Rural Minnesota clinics, hospitals struggle for new doctorsA growing shortage of rural physicians is taking its toll, and patients are feeling the crunch: Longer waits for non-emergency appointments. More care delegated to mid-level practicioners. Primary care physicians refusing to take on new patients.
By: Associated Press,
WILLMAR, Minn. — In Willmar, they need three family practice doctors, three internists, a neurologist and an oncologist. In Marshall, they need two internists, a family practice doctor, an OB-GYN and surgical subspecialists. In Litchfield, they need more doctors despite the recent addition of five physicians and two physician assistants.

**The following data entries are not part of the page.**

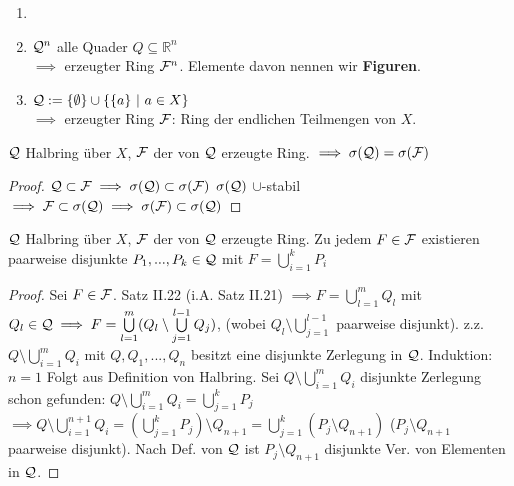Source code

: \documentclass[11pt,a4paper,fleqn,openany]{report}
\begin{document}
    \begin{example}
      \begin{enumerate}
        \item[]
        \item $\mathcal{Q}^n$ alle Quader $Q \subseteq \mathbb{R}^n$\\
              $\implies$ erzeugter Ring $\mathcal{F}^n$. Elemente davon nennen wir \textbf{Figuren}. 
        \item $\mathcal{Q} := \{\emptyset\} \cup \{\{a\} \ | \ a \in X\}$\\
              $\implies$ erzeugter Ring $\mathcal{F}$: Ring der endlichen Teilmengen von $X$.
      \end{enumerate}
    \end{example}

    \begin{lemma}[i.A. II.23]
      $\mathcal{Q}$ Halbring über $X$, $\mathcal{F}$ der von $\mathcal{Q}$ erzeugte Ring. $\implies \sigma(\mathcal{Q}) = \sigma(\mathcal{F})$
    \end{lemma}

    \begin{proof}
      $\mathcal{Q} \subset \mathcal{F} \implies \sigma(\mathcal{Q}) \subset \sigma(\mathcal{F})$ \newline
      $\sigma(\mathcal{Q})$  $\cup$-stabil $\implies \mathcal{F}\subset \sigma(\mathcal{Q}) \implies \sigma(\mathcal{F}) \subset \sigma(\mathcal{Q})$
    \end{proof}

    \begin{lemma}[i.A. II.24]
      $\mathcal{Q}$ Halbring über $X$, $\mathcal{F}$ der von $\mathcal{Q}$ erzeugte Ring. Zu jedem $F \in \mathcal{F}$ existieren paarweise disjunkte $P_1, ..., P_k \in \mathcal{Q}$ mit $F = \bigcup\limits_{i=1}^k P_i$
    \end{lemma}

    \begin{proof}
      Sei $F\in \mathcal{F}$. \newline
      Satz II.22 (i.A. Satz II.21) $\implies F = \bigcup\limits_{l=1}^{m}Q_l$ mit $Q_l \in \mathcal{Q} \implies F = \bigcup\limits_{l=1}^{m}(Q_l\setminus \bigcup\limits_{j=1}^{l-1}Q_j)$, (wobei $Q_l\setminus \bigcup\limits_{j=1}^{l-1}$ paarweise disjunkt). \newline
      z.z. $Q\setminus \bigcup\limits_{i=1}^{m}Q_i$ mit $Q,Q_1,...,Q_n$ besitzt eine disjunkte Zerlegung in $\mathcal{Q}$. \newline
      Induktion: $n=1$ Folgt aus Definition von Halbring. Sei $Q\setminus\bigcup\limits_{i=1}^{m}Q_i$ disjunkte Zerlegung schon gefunden: $Q\setminus\bigcup\limits_{i=1}^{m}Q_i = \bigcup\limits_{j=1}^{k}P_j$ \newline
      $\implies Q\setminus\bigcup\limits_{i=1}^{n+1}Q_i = (\bigcup\limits_{j=1}^{k}P_j)\setminus Q_{n+1} = \bigcup\limits_{j=1}^{k}(P_j\setminus Q_{n+1})$ ($P_j\setminus Q_{n+1}$ paarweise disjunkt). \newline
      Nach Def. von $\mathcal{Q}$ ist $P_j\setminus Q_{n+1}$ disjunkte Ver. von Elementen in $\mathcal{Q}$. 
    \end{proof}
\end{document}
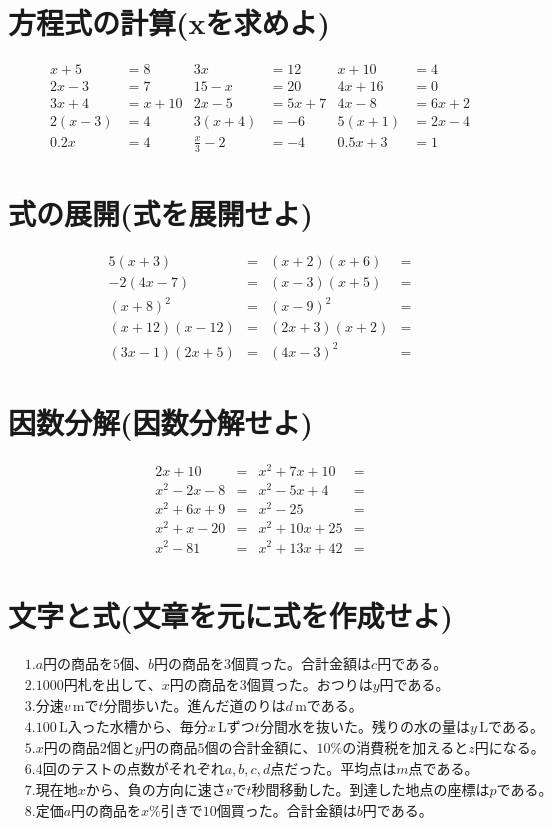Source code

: \documentclass[paper=b4j,landscape,twocolumn,fleqn]{jlreq}
\begin{document}
\newpage
\section{方程式の計算(xを求めよ)}
\begin{align*}
    x + 5 &= 8 & 3x &= 12 & x + 10 &= 4 \\
    2x - 3 &= 7 & 15 - x &= 20 & 4x + 16 &= 0 \\
    3x + 4 &= x + 10 & 2x - 5 &= 5x + 7 & 4x - 8 &= 6x + 2 \\
    2(x - 3) &= 4 & 3(x + 4) &= -6 & 5(x + 1) &= 2x - 4 \\
    0.2x &= 4 & \frac{x}{3} - 2 &= -4 & 0.5x + 3 &= 1 
\end{align*}
\section{式の展開(式を展開せよ)}
\begin{align*}
    5(x+3) &= & (x+2)(x+6) &= \\
    -2(4x-7) &= & (x-3)(x+5) &= \\
    (x+8)^2 &= & (x-9)^2 &= \\
    (x+12)(x-12) &= & (2x+3)(x+2) &= \\
    (3x-1)(2x+5) &= & (4x-3)^2 &= 
\end{align*}
\section{因数分解(因数分解せよ)}
\begin{align*}
    2x+10 &= & x^2+7x+10 &= \\
    x^2-2x-8 &= & x^2-5x+4 &= \\
    x^2+6x+9 &= & x^2-25 &= \\
    x^2+x-20 &= & x^2+10x+25 &= \\
    x^2-81 &= & x^2+13x+42 &= 
\end{align*}
\section{文字と式(文章を元に式を作成せよ)}
\begin{align*}
　&1.　a円の商品を5個、b円の商品を3個買った。合計金額はc円である。\\
　&2.　1000円札を出して、x円の商品を3個買った。おつりはy円である。\\
　&3.　分速v\,\text{m}でt分間歩いた。進んだ道のりはd\,\text{m}である。\\
　&4.　100\,\text{L}入った水槽から、毎分x\,\text{L}ずつt分間水を抜いた。残りの水の量はy\,\text{L}である。\\
　&5.　x円の商品2個とy円の商品5個の合計金額に、10\%の消費税を加えるとz円になる。\\
　&6.　4回のテストの点数がそれぞれa, b, c, d点だった。平均点はm点である。\\
　&7.　現在地xから、負の方向に速さvでt秒間移動した。到達した地点の座標はpである。\\
　&8.　定価a円の商品をx\%引きで10個買った。合計金額はb円である。
\end{align*}
\end{document}
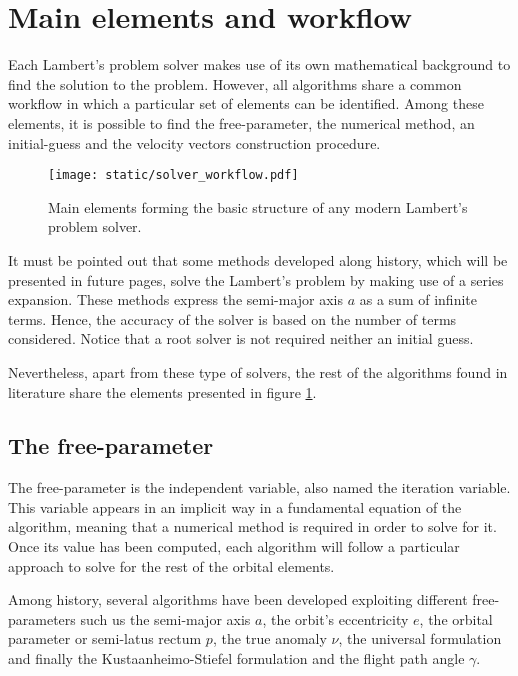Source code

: \section{Main elements and workflow}

Each Lambert's problem solver makes use of its own mathematical background to
find the solution to the problem. However, all algorithms share a common
workflow in which a particular set of elements can be identified. Among these
elements, it is possible to find the free-parameter, the numerical method, an
initial-guess and the velocity vectors construction procedure.

\vspace{0.5cm}
\begin{figure}[h]
  \centering
  \texttt{[image: static/solver\_workflow.pdf]}
  \caption[Basic solver elements and structure]{Main elements forming the basic structure of any modern Lambert's
    problem solver.}
  \label{fig:solver_elements}
\end{figure}

It must be pointed out that some methods developed along history, which will be
presented in future pages, solve the Lambert's problem by making use of a series
expansion. These methods express the semi-major axis $a$ as a sum of infinite
terms. Hence, the accuracy of the solver is based on the number of
terms considered. Notice that a root solver is not required neither an initial
guess.

Nevertheless, apart from these type of solvers, the rest of the algorithms found
in literature share the elements presented in figure \ref{fig:solver_elements}.

\subsection{The free-parameter}

The free-parameter is the independent variable, also named the iteration
variable. This variable appears in an implicit way in a fundamental equation of
the algorithm, meaning that a numerical method is required in order to solve for
it. Once its value has been computed, each algorithm will follow a particular
approach to solve for the rest of the orbital elements.

Among history, several algorithms have been developed exploiting different
free-parameters such us the semi-major axis $a$, the orbit's eccentricity $e$,
the orbital parameter or semi-latus rectum $p$, the true anomaly $\nu$, the
universal formulation and finally the Kustaanheimo-Stiefel formulation and the
flight path angle $\gamma$.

And that's just the needs of one western Minnesota chain of clinics, the Affiliated Community Medical Centers. In Willmar, the Family Practice Medical Center is recruiting. Rice Memorial Hospital is looking for another emergency room doctor.
A growing shortage of rural physicians is taking its toll, and patients are feeling the crunch: Longer waits for non-emergency appointments. More care delegated to mid-level practicioners. Primary care physicians refusing to take on new patients.
"There are a lot of worries in primary care," said Dr. David Newcomer, medical director for Affiliated Community Medical Centers. "Our primary care doctors have said, 'We're working as hard as we can already.'"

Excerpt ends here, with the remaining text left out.